2007.6.9 恐怖とギャグが入り混じる 【巷説百物語 飛縁魔】

                     

評価:3

■ヒトコト感想
原作の雰囲気をどれだけ表現できるか。姑穫鳥の夏では散々だったので本作には期待していた。結論から言うと原作の恐ろしさは表現できていると思う、しかしそれ以上に本作独自のギャグ的な部分が強調されている。あまりにギャグの印象が強いために、せっかくの恐ろしさが吹き飛んでしまった。いかにも何かおどろおどろしい霊の存在をイメージさせながら現実的な解を導き出す。この手法は京極堂シリーズと同じだが、出てくるキャラクターの個性が強烈なのは本作だろう。あまりに原作とかけ離れたギャグ的エッセンスにちょっと辟易しながらも、最後はゾクリと寒気がするような終わらせ方をする。よくわからない作品だ。

■ストーリー

江戸の街で夜な夜な発見される黒こげ死体。誰がどうやって大の男を燃やし遺棄したのか? 色街で評判の白菊なる女の仕業との目撃情報もあるが、白菊の行く所行く所火事が発生し姿を消す。 白菊は悪評高き妖怪・飛縁魔なのか。おぎんにまで疑いをかけられ、いよいよ又市たちが真相の解明に動き出す。 同心・田所のところに転がり込んだ謎の女おきく、白菊を待ち続ける大店の金城屋。飛縁魔はこの世に実在するのか。 白菊の正体は? 又市たちが複雑に絡んだ謎を解き明かす。

■感想
続巷説百物語の中の一つを映像化した作品である本作。どうも頭で思い浮かべた主人公たちとは若干違っていたが、それらは許容範囲内だ。しかし、違和感を感じたのはところどころに登場する笑えないギャグだ。これは作品の雰囲気を大きく変えているだけでなく、恐ろしい雰囲気をぶち壊すようにも感じられた。まあ、見方を変えれば深刻な内容である本作を明るいタッチに変える役目は果たしている。

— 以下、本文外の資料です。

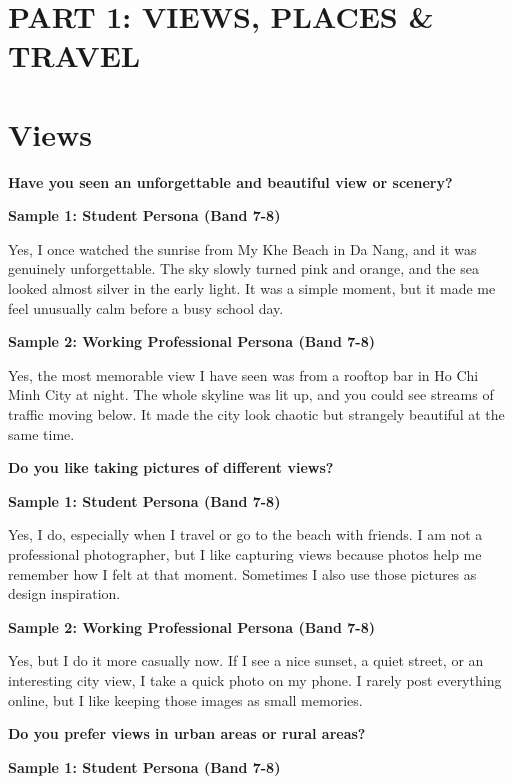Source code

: \newpage

\section*{PART 1: VIEWS, PLACES \& TRAVEL}

\section{Views}
\begin{ieltsquestion}
\textbf{Have you seen an unforgettable and beautiful view or scenery?}
\end{ieltsquestion}
\textbf{Sample 1: Student Persona (Band 7-8)}

Yes, I once watched the sunrise from My Khe Beach in Da Nang, and it was genuinely unforgettable. The sky slowly turned pink and orange, and the sea looked almost silver in the early light. It was a simple moment, but it made me feel unusually calm before a busy school day.

\textbf{Sample 2: Working Professional Persona (Band 7-8)}

Yes, the most memorable view I have seen was from a rooftop bar in Ho Chi Minh City at night. The whole skyline was lit up, and you could see streams of traffic moving below. It made the city look chaotic but strangely beautiful at the same time.

\separator

\begin{ieltsquestion}
\textbf{Do you like taking pictures of different views?}
\end{ieltsquestion}
\textbf{Sample 1: Student Persona (Band 7-8)}

Yes, I do, especially when I travel or go to the beach with friends. I am not a professional photographer, but I like capturing views because photos help me remember how I felt at that moment. Sometimes I also use those pictures as design inspiration.

\textbf{Sample 2: Working Professional Persona (Band 7-8)}

Yes, but I do it more casually now. If I see a nice sunset, a quiet street, or an interesting city view, I take a quick photo on my phone. I rarely post everything online, but I like keeping those images as small memories.

\separator

\begin{ieltsquestion}
\textbf{Do you prefer views in urban areas or rural areas?}
\end{ieltsquestion}
\textbf{Sample 1: Student Persona (Band 7-8)}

いかにも妖怪の類か、もしくは霊の仕業だと思わせておいて、又市が事件の真相を暴く。又市の怪しさもさることながら、おぎんのインパクトもすごい。そして白菊の恐ろしさと怪しい表情。普段は落ち着いて、しおらしい白菊が正体を明かし、すべてを告白する場面では、まるで別人のまるで口裂女にでもなったようなものすごい表情をしていた。演出の効果なのだろうが、この顔だけで
鳥肌が立ってしまった

監督が「トリック」などを撮った堤監督なのでこうなったのか。もしくは堤監督だからこそこれほど恐怖感を表現できたのだろうか。できることならギャグ部分を除外して、リングの監督でもある中田秀夫にでも撮ってもらいたい。また違った魅力がでてくるのかもしれない。

相当な京極夏彦のファン以外はあまり見る価値はないのかもしれない。